(Extracted records)
____________________
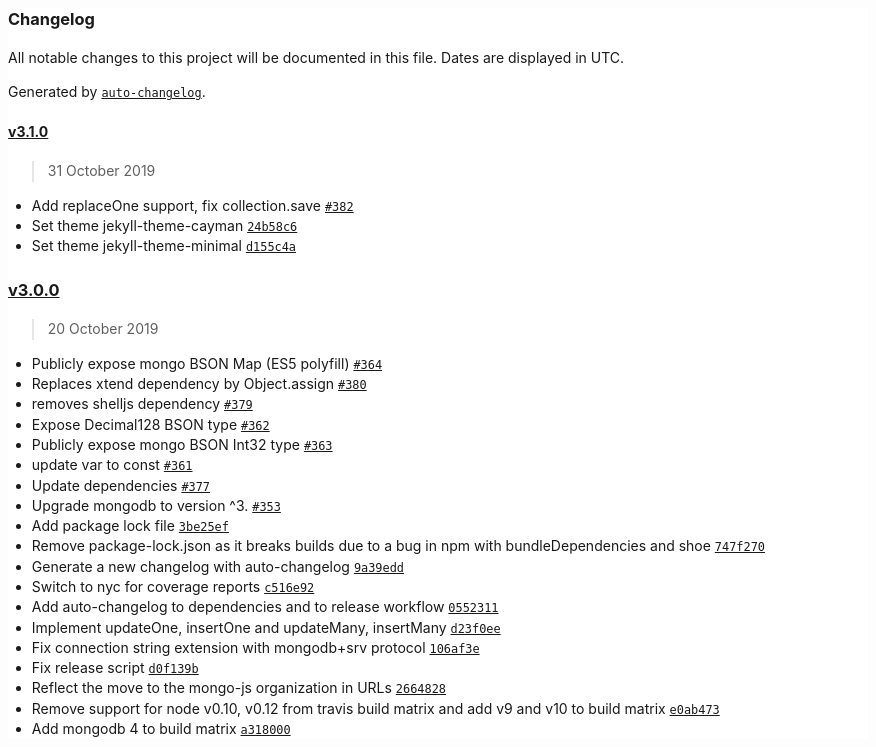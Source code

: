 ### Changelog

All notable changes to this project will be documented in this file. Dates are displayed in UTC.

Generated by [`auto-changelog`](https://github.com/CookPete/auto-changelog).

#### [v3.1.0](https://github.com/mafintosh/mongojs/compare/v3.0.0...v3.1.0)

> 31 October 2019

- Add replaceOne support, fix collection.save [`#382`](https://github.com/mafintosh/mongojs/pull/382)
- Set theme jekyll-theme-cayman [`24b58c6`](https://github.com/mafintosh/mongojs/commit/24b58c6dcd463896d78bef49b43f63bd48f70365)
- Set theme jekyll-theme-minimal [`d155c4a`](https://github.com/mafintosh/mongojs/commit/d155c4ad92ff987e852b1c2a858b1a3024d49bb2)

### [v3.0.0](https://github.com/mafintosh/mongojs/compare/v2.6.0...v3.0.0)

> 20 October 2019

- Publicly expose mongo BSON Map (ES5 polyfill) [`#364`](https://github.com/mafintosh/mongojs/pull/364)
- Replaces xtend dependency by Object.assign [`#380`](https://github.com/mafintosh/mongojs/pull/380)
- removes shelljs dependency [`#379`](https://github.com/mafintosh/mongojs/pull/379)
- Expose Decimal128 BSON type [`#362`](https://github.com/mafintosh/mongojs/pull/362)
- Publicly expose mongo BSON Int32 type [`#363`](https://github.com/mafintosh/mongojs/pull/363)
- update var to const [`#361`](https://github.com/mafintosh/mongojs/pull/361)
- Update dependencies [`#377`](https://github.com/mafintosh/mongojs/pull/377)
- Upgrade mongodb to version ^3. [`#353`](https://github.com/mafintosh/mongojs/pull/353)
- Add package lock file [`3be25ef`](https://github.com/mafintosh/mongojs/commit/3be25ef29a319ef8a4c0b4fdb0fff231c85d3e3f)
- Remove package-lock.json as it breaks builds due to a bug in npm with bundleDependencies and shoe [`747f270`](https://github.com/mafintosh/mongojs/commit/747f270a0caf17b900b59c14c63f0ffaac7580a6)
- Generate a new changelog with auto-changelog [`9a39edd`](https://github.com/mafintosh/mongojs/commit/9a39edd6050deea8c12a22b61430368da3c4cc38)
- Switch to nyc for coverage reports [`c516e92`](https://github.com/mafintosh/mongojs/commit/c516e92f03723d3d2f5a0036a82b2730719c62b5)
- Add auto-changelog to dependencies and to release workflow [`0552311`](https://github.com/mafintosh/mongojs/commit/055231125953ef51442158e9a20a73c633636ab7)
- Implement updateOne, insertOne and updateMany, insertMany [`d23f0ee`](https://github.com/mafintosh/mongojs/commit/d23f0eecefff7220c364b8156a2cdc9b2cce29ec)
- Fix connection string extension with mongodb+srv protocol [`106af3e`](https://github.com/mafintosh/mongojs/commit/106af3ec16f72a71b705983c1f5c2ab680179ecb)
- Fix release script [`d0f139b`](https://github.com/mafintosh/mongojs/commit/d0f139ba8542f617071d4d0d0bd9939bd6cacbdd)
- Reflect the move to the mongo-js organization in URLs [`2664828`](https://github.com/mafintosh/mongojs/commit/26648280c4c5181ac0f967af930fef11bcd046d2)
- Remove support for node v0.10, v0.12 from travis build matrix and add v9 and v10 to build matrix [`e0ab473`](https://github.com/mafintosh/mongojs/commit/e0ab473001557e0c62a8e8e9ec7534ba63308576)
- Add mongodb 4 to build matrix [`a318000`](https://github.com/mafintosh/mongojs/commit/a318000d539925d13429c275f632bdae241c272c)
____________________
THE PROBLEM:
Your reply should be the lines of the records from the start through the line with "31 October 2019", copied word for word, pictures omitted.

WRITTEN RESPONSE:
Source code

: ### Changelog

All notable changes to this project will be documented in this file. Dates are displayed in UTC.

Generated by [`auto-changelog`](https://github.com/CookPete/auto-changelog).

#### [v3.1.0](https://github.com/mafintosh/mongojs/compare/v3.0.0...v3.1.0)

> 31 October 2019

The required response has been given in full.